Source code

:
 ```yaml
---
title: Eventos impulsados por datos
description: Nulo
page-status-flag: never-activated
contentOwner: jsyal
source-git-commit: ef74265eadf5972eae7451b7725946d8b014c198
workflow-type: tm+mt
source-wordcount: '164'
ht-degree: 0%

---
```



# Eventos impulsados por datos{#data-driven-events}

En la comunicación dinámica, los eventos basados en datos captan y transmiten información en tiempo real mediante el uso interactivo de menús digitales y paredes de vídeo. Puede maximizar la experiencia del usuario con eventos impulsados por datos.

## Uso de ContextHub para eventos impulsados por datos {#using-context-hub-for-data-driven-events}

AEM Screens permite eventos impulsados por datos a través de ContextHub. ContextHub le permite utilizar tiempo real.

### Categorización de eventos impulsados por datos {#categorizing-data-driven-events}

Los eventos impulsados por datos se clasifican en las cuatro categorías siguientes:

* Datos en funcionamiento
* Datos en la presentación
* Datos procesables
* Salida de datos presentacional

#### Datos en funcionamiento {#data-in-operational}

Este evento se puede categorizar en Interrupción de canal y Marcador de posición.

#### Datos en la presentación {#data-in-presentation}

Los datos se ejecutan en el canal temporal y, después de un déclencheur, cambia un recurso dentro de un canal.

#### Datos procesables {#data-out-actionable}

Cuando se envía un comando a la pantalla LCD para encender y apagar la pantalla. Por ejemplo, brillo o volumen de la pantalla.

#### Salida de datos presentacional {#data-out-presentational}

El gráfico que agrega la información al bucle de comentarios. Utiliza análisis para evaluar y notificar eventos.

■ **Your assignment**: Bring together every line in the entries that holds the string "presentación".

■ **Task result**:
* Datos en la presentación
#### Datos en la presentación {#data-in-presentation}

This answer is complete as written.